Most schools will have implemented things like one-way systems, slightly different times for collection and other new rules. Make sure you've seen the most up to date newsletter with instructions and guidance on where you need to be and when.
"I will be keeping my distance at the school gate but this shouldn't be a problem as I don't know anyone and the classes will be having staggered exit times."
For some it is very tempting to go back to the social chit-chat of the usual school pick-up, but it's still very important for parents, grandparents and other caregivers who are doing the school run to socially distance.
"I heard today that we should clean the car every time we use it. This is for people giving lifts and I suppose that includes taking children to school. Wiping of door handles was specified."
Cleaning contact points can help to stop the spread of the virus. Always make sure you have disinfecting wipes and hand sanitiser with you, so you can easily wipe down the surfaces your grandchild touches, for example door handles, dashboards and seatbelt fasteners. It's also good practice to do this in the house too, especially with things like door handles and tables.
"I would certainly wipe down their hands before they get into the car, and yes, changing out of school uniform once they get home seems sensible too."
If you're anxious about the spread of coronavirus in your grandchild's school, having a spare set of clothes for them so they can change out of the uniform they've been in all day may help to ease your concerns.
"I feel with children you have to supervise things like hand washing to ensure they are doing it thoroughly and for long enough."
By now we should all know the advice on washing your hands more frequently with soap for 20 seconds to help prevent the spread of coronavirus. Children, particularly younger ones, may not always understand the importance of this so a good tip if you're providing childcare is to watch them to make sure that they're washing their hands for long enough. You can find the NHS's advice on washing your hands correctly here.
At the start of the pandemic, the government suggested washing your hands to the length of 'Happy Birthday' twice to ensure you were doing it for long enough, so you could incorporate a song or two into the routine for the little ones to make it fun and more memorable for them when they are washing their hands alone.

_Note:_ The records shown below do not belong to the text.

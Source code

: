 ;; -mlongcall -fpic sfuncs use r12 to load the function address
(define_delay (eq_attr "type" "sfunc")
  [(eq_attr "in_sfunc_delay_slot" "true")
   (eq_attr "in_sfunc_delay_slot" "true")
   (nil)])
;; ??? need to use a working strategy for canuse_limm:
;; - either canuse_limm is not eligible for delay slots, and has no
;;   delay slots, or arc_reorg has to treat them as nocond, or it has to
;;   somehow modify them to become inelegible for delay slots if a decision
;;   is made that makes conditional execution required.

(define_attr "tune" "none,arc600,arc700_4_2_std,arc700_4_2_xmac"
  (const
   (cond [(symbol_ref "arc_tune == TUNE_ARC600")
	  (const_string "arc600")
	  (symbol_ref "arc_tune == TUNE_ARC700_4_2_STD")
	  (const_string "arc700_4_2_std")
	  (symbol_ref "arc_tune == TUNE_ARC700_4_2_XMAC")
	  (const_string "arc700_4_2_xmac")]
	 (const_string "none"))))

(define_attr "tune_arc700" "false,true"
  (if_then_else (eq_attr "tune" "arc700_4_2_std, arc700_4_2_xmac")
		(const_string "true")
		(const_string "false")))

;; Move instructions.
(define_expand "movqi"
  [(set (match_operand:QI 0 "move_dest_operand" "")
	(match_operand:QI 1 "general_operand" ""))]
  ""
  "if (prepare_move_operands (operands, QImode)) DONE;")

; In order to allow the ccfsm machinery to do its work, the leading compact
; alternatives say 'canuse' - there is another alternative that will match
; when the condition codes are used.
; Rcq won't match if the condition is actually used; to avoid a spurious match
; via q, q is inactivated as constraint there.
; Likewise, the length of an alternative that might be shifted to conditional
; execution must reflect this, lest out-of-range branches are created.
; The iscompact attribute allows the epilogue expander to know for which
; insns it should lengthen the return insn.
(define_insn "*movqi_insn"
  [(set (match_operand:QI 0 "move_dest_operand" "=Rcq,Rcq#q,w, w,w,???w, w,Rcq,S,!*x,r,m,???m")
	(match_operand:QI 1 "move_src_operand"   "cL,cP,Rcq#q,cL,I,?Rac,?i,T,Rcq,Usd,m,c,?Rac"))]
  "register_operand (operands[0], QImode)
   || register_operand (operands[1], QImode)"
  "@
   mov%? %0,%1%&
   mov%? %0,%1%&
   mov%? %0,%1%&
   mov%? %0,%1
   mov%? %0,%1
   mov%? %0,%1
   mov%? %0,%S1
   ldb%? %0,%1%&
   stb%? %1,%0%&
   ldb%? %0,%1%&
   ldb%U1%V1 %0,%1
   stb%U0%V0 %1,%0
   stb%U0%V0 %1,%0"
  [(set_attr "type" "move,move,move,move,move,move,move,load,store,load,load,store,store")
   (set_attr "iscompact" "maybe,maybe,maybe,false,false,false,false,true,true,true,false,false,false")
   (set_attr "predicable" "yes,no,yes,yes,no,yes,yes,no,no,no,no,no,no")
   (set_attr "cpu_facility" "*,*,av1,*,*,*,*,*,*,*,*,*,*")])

"Without constantly nagging the grandchildren I am going to make sure they wash their hands thoroughly using separate towels."
If you're anxious about catching the virus from your grandchildren, this gransnetter suggests making sure that you have different towels available to them so they can wash their hands, and not potentially infect the towels that you use yourself.
"These are your precious grandchildren and you want to give them positive experiences with you, not fearful experiences."
Little people pick up on our worries and if they don't verbalise it, could react emotionally, with bad behaviour or in some other way. Where possible be honest with them about your feelings but also reassure them that measures are in place to keep you and them safe.
"It puts us grandparents into a difficult situation. In the event of an outbreak, should we then cover childcare? Or will the parents be allowed to work from home? That would be difficult for some employees. Tricky!"
If there is an outbreak in your grandchild's year group, or in the local area, it's important that you and the parents have some sort of contingency plan in place. It's best to discuss in advance what will happen and who will look after the children if you are concerned that the risk to your own health becomes too great.
"I love my grandchildren dearly but I am not doing childcare at the moment. I think it is too risky."
If you think the risk is too great, parents should respect your worries and you should not feel pressurised or obliged to look after your grandchildren if you feel uncomfortable or unsafe doing so.
Disclaimer: The health information on our pages is only intended as an informal guide and should not be treated as a substitute for medical advice. Gransnet would urge you to consult the NHS coronavirus website if you are concerned you or someone you know has the disease.